Data breaches continue to increase in frequency, severity, impact, and cost, as demonstrated by a 38% increase in known security incidents from 2015 to 2016, according to PWC’s Global State of Information Security Survey. In parallel, the global average cost of a breach has increased from $3.8 million (2015) to $4 million (2016), according to a recent Ponemon study. The rapid adoption of cloud services has further expanded the threat surface and security risks facing organizations, as evidenced by last week’s massive data breach at Zynga.
Skyhigh’s research shows that the average organization faces 23.2 cloud-related security incidents each month, which includes insider threats (accidental and malicious), compromised accounts, and attacks that use the cloud as a vector to exfiltrate data. And while the cloud has brought with it a plethora of benefits, traditional enterprise security controls have had a hard time keeping up with the rapid evolution of how the cloud is being used and its underlying technology.
In this eBook, we will discuss the state of cloud threat protection and why it needs a new approach, and take a deep dive into the underlying technologies and must-have components powering effective cloud threat protection. We will then identify the data sources needed in order to gain the type of granular visibility and deployment paths for enforcing safe cloud access. Lastly, we will outline proven best practices around threat protection being used at forward-looking enterprises today.
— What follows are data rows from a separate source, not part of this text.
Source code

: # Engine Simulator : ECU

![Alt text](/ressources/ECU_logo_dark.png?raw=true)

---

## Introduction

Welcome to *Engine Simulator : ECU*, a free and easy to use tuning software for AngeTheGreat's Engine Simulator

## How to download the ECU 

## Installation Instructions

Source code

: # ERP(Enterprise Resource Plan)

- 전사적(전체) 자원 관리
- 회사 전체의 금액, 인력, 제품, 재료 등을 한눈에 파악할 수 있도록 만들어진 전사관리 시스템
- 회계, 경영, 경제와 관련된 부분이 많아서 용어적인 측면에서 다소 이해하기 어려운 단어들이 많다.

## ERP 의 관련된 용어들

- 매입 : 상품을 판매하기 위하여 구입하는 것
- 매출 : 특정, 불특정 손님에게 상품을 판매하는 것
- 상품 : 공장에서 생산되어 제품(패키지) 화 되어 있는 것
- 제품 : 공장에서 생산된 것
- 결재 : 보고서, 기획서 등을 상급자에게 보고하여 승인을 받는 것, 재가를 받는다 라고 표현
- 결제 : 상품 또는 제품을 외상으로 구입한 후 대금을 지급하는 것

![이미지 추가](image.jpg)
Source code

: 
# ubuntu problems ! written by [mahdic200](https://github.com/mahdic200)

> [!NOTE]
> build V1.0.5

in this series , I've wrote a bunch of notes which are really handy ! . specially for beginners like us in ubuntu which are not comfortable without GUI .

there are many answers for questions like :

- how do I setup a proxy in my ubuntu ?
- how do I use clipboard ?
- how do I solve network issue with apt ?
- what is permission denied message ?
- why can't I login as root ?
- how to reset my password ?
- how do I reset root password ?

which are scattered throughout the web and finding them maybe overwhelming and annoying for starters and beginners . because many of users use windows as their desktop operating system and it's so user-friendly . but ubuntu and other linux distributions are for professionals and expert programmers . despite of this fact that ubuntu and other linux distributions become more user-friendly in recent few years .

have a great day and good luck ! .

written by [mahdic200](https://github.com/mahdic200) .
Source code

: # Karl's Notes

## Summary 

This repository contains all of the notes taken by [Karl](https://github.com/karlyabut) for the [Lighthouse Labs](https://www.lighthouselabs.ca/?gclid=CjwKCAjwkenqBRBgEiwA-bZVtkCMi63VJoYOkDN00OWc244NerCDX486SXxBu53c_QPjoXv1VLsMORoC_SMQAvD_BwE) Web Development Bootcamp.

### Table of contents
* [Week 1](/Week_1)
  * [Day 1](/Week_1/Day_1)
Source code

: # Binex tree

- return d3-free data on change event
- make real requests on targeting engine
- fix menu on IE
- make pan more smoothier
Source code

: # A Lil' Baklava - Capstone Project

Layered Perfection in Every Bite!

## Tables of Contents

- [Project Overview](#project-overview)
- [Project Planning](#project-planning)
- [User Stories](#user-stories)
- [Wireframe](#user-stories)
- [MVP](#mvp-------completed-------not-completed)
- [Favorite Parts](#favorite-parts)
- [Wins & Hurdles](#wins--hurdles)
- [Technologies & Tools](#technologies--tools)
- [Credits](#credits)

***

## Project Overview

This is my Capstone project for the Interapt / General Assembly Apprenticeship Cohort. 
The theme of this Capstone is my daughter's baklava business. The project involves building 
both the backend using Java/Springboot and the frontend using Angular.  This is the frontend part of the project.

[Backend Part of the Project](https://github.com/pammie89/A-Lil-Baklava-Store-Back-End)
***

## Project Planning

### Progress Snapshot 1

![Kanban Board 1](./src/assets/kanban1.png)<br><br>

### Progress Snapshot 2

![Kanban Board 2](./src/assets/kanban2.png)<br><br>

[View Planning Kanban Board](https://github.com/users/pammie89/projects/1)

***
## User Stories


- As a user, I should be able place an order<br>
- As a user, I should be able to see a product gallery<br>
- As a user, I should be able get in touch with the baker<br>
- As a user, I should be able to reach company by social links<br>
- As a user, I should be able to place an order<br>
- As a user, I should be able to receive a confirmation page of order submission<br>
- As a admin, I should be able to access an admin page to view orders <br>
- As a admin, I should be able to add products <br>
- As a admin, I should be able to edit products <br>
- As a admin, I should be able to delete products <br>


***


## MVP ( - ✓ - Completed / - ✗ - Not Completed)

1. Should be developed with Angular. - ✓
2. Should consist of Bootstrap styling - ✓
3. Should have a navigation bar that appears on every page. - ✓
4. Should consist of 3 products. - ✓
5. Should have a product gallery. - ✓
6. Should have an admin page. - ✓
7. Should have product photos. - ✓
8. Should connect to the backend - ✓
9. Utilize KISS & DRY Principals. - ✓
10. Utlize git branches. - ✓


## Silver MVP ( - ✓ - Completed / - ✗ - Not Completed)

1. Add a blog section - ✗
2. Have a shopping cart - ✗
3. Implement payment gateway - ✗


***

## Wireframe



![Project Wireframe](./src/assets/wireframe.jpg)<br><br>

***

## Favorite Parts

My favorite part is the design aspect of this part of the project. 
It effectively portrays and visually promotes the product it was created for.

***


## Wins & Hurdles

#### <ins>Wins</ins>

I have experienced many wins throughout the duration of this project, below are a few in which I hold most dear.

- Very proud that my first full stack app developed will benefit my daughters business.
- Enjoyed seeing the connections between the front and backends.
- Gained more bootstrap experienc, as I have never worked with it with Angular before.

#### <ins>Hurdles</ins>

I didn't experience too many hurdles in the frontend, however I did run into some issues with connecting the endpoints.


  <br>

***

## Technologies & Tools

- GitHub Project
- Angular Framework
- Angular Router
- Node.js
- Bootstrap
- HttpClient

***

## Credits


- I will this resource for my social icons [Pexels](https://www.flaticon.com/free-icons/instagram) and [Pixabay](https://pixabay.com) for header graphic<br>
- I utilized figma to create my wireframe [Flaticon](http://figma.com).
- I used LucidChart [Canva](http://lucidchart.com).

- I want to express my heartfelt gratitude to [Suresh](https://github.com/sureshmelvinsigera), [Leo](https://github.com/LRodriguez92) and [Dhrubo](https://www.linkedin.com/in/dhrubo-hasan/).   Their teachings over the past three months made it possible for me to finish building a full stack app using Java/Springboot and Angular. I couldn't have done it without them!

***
In recent years, attention has shifted from the security of the underlying cloud infrastructure to the secure use of cloud applications. A single user can do a lot of damage, like when a former Morgan Stanley financial advisor pleaded guilty to stealing 730,000 account records from 2011 to 2014 and saving them on a personal server at home. Russian hackers are suspected to have stolen that data from his home server. During this time, the employee was also in discussion with two other banks that compete with Morgan Stanley about potential employment. Similarly, a 2015 breach of 79 million customer records at health insurer Anthem was traced back to a single account compromised by cyber criminals.
Internal user error and impropriety is becoming an increasing concern. According to Gartner’s Top Predictions for IT Organizations and Users for 2016 and Beyond, “through 2020, 95% of cloud security failures will be the customer’s fault.” The security controls organizations have relied on up to now are no longer adequate because they do not provide the needed visibility into the use of cloud services or threats to data in the cloud. That’s because they were built with a focus on detecting and preventing threats at the perimeter and on the network.
As an example, firewalls, web proxies, and intrusion prevention systems do not have visibility into third parties accessing enterprise cloud services because they are out of band. For that reason, organizations are looking to cloud access security brokers (CASBs) to deliver a single control point for cloud services—including visibility into cloud usage and the ability to detect threats in the cloud.